The purpose the Court reads into the Act
Before the case law makes sense, it helps to hold the statutory object the Supreme Court keeps returning to. In Suraj Lamp & Industries (P) Ltd. v. State of Haryana, (2012) 1 SCC 656 (AIR 2012 SC 206), the Court explained that registration is designed to bring "order, discipline and public notice" into dealings with property, so that a person can rely on the public record before parting with money, and to guard against fraud and forgery. The Act, the Court has repeatedly stressed, is concerned with documents, not with the underlying transaction: it tells you whether a written instrument must be registered, but the substantive law of transfer lives in the Transfer of Property Act, 1882. That division of labour is the key to nearly every dispute below — the question is rarely "was the transaction valid" but "was the writing required to be registered, and if it was not registered, what can it still be used for." For the foundational framework see the introduction to these notes and the broader Registration Act hub.
Suraj Lamp: GPA sales do not transfer title
The most quoted modern authority on the Act is Suraj Lamp & Industries (P) Ltd. v. State of Haryana, (2012) 1 SCC 656. The practice of conveying immovable property through a bundle of a General Power of Attorney, an agreement to sell, and a will — the so-called "GPA sale" — had grown up precisely to dodge stamp duty, registration charges, capital gains, and restrictions on transfer. The Supreme Court held this device cannot convey title at all.
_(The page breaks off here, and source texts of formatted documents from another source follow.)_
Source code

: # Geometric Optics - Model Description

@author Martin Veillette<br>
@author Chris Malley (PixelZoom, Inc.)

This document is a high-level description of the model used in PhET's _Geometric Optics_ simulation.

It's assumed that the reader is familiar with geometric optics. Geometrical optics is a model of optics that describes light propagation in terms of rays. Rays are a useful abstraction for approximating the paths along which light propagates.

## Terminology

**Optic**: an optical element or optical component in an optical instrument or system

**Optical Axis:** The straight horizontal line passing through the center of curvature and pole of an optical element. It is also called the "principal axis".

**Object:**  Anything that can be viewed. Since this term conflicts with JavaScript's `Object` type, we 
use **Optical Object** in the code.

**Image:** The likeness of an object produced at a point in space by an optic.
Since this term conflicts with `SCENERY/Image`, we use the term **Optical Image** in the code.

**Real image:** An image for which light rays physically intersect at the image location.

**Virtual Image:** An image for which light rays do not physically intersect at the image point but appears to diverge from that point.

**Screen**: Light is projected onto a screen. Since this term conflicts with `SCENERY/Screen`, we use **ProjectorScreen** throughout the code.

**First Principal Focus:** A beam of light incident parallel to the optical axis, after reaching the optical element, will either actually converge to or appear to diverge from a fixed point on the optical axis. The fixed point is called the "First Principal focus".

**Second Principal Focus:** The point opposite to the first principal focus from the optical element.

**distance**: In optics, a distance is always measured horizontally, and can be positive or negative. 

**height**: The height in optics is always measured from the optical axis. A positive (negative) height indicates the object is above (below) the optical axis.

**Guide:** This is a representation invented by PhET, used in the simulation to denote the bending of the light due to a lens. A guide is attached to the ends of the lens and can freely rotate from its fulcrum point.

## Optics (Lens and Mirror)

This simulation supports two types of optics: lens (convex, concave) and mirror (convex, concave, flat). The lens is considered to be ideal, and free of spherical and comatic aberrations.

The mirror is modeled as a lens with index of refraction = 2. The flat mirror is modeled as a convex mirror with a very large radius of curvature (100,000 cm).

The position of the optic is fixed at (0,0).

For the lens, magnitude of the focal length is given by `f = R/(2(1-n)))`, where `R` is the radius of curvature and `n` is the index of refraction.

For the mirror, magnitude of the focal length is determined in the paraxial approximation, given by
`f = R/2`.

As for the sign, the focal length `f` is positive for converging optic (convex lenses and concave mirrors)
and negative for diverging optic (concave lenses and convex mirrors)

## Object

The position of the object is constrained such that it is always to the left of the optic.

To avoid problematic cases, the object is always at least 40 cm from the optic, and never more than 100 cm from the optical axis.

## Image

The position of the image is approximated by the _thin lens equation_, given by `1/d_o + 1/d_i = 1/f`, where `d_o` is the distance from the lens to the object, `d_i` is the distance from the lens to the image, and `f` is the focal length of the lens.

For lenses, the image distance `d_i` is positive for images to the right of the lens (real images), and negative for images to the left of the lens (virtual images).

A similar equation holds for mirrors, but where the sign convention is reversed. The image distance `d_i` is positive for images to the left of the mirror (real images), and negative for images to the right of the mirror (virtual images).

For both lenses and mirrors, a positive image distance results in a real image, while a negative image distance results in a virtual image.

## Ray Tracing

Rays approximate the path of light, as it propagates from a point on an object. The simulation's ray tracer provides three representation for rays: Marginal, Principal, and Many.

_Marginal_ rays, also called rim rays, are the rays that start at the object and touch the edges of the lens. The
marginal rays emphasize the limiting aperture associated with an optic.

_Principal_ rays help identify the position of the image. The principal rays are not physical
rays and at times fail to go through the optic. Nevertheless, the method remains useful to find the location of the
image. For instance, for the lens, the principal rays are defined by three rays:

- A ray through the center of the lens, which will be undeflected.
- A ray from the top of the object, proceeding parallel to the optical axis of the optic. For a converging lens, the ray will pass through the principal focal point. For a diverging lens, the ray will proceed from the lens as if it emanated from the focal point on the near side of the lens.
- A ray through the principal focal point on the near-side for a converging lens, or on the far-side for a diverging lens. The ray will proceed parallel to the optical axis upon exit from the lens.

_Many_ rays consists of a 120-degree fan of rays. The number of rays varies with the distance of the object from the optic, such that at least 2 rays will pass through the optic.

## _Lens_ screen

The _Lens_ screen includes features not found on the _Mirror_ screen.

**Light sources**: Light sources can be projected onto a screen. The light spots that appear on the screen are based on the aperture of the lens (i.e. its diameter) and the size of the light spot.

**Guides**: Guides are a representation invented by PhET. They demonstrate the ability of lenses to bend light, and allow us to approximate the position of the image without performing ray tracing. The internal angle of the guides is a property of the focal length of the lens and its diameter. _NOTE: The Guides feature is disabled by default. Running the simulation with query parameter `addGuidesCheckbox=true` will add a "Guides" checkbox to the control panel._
A power of attorney is merely the creation of an agency; it authorises the agent to act for the principal but transfers nothing, and even an irrevocable power of attorney does not pass title to the grantee. An agreement to sell, by itself, creates no interest in or charge on the property. Immovable property can be lawfully transferred only by a registered deed of conveyance. The Court was careful to add that genuine, lawful powers of attorney and agreements to sell remain perfectly valid for their proper purposes; what is condemned is their use as a substitute for a registered sale deed. The judgment catalogued exactly why the GPA-sale device had flourished — to escape stamp duty and registration charges on conveyances, to avoid capital gains, to evade prohibitions on transfer imposed by development authorities, and to absorb unaccounted money — and refused to let those motives launder an unregistered transfer into a valid one. Later benches have rejected the argument that Suraj Lamp operates only prospectively — it states the law as it always was, so a person holding under a pre-2011 GPA sale acquires no better title than one holding under a post-judgment arrangement. The decision underpins why a conveyance is among the documents of which registration is compulsory, and it is the single most frequently examined modern authority on the entire Act.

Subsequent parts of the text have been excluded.